§ TASK INPUT
↓
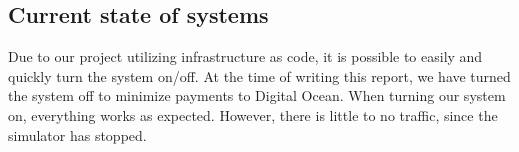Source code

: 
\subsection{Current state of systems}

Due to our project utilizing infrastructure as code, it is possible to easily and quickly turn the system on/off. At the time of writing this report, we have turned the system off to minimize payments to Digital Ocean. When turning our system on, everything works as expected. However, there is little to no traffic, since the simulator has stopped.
↑
↓
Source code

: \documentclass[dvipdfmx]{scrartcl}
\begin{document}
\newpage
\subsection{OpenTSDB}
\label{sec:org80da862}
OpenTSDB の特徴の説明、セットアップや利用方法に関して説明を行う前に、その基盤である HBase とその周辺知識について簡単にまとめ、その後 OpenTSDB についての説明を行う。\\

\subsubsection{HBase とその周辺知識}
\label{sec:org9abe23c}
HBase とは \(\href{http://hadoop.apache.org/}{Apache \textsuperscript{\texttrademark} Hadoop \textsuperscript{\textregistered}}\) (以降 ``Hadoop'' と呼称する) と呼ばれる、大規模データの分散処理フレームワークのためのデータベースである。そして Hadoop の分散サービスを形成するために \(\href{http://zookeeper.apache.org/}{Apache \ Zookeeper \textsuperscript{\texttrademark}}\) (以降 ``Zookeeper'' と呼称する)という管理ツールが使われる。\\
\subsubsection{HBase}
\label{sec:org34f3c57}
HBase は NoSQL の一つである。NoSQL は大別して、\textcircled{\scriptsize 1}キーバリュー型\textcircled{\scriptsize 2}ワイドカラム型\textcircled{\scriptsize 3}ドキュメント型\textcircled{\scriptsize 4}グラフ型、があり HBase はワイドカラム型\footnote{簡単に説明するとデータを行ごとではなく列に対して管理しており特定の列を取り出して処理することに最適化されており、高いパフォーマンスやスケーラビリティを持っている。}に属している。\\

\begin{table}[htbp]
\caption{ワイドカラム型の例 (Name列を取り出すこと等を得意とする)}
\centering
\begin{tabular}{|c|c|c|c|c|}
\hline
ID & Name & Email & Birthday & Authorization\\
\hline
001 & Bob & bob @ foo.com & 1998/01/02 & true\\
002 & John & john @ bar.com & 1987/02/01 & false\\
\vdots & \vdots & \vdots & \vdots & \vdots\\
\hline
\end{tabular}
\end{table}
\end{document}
↑
↓
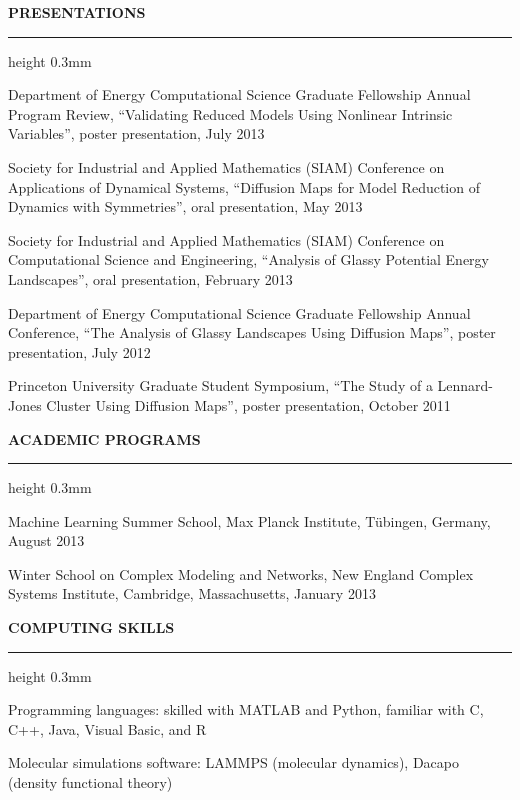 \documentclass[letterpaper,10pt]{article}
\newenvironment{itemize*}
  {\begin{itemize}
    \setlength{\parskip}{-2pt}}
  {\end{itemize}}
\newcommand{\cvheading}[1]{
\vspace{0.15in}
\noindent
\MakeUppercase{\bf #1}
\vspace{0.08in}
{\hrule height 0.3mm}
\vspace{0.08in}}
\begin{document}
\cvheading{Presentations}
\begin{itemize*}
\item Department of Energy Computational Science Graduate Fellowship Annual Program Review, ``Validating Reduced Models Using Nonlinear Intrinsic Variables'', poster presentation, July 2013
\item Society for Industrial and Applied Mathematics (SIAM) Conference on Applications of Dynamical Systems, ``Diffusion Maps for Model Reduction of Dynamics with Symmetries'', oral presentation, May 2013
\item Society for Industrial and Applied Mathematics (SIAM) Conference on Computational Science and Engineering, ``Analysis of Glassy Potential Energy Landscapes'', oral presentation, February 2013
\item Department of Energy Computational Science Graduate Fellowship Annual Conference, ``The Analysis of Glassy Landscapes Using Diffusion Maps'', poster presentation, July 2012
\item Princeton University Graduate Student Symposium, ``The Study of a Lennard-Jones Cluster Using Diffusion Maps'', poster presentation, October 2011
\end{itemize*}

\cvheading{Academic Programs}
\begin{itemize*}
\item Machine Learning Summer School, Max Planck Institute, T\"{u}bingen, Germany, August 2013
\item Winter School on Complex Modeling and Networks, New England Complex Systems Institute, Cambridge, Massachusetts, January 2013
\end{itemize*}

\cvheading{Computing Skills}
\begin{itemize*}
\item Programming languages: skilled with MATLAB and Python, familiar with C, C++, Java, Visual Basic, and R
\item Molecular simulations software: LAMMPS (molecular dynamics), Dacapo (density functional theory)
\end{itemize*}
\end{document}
↑
§ EXERCISE DETAILS
Pick each line holding the word "Annual" out of the listing.

§ WRITTEN ANSWER
\item Department of Energy Computational Science Graduate Fellowship Annual Program Review, ``Validating Reduced Models Using Nonlinear Intrinsic Variables'', poster presentation, July 2013
\item Department of Energy Computational Science Graduate Fellowship Annual Conference, ``The Analysis of Glassy Landscapes Using Diffusion Maps'', poster presentation, July 2012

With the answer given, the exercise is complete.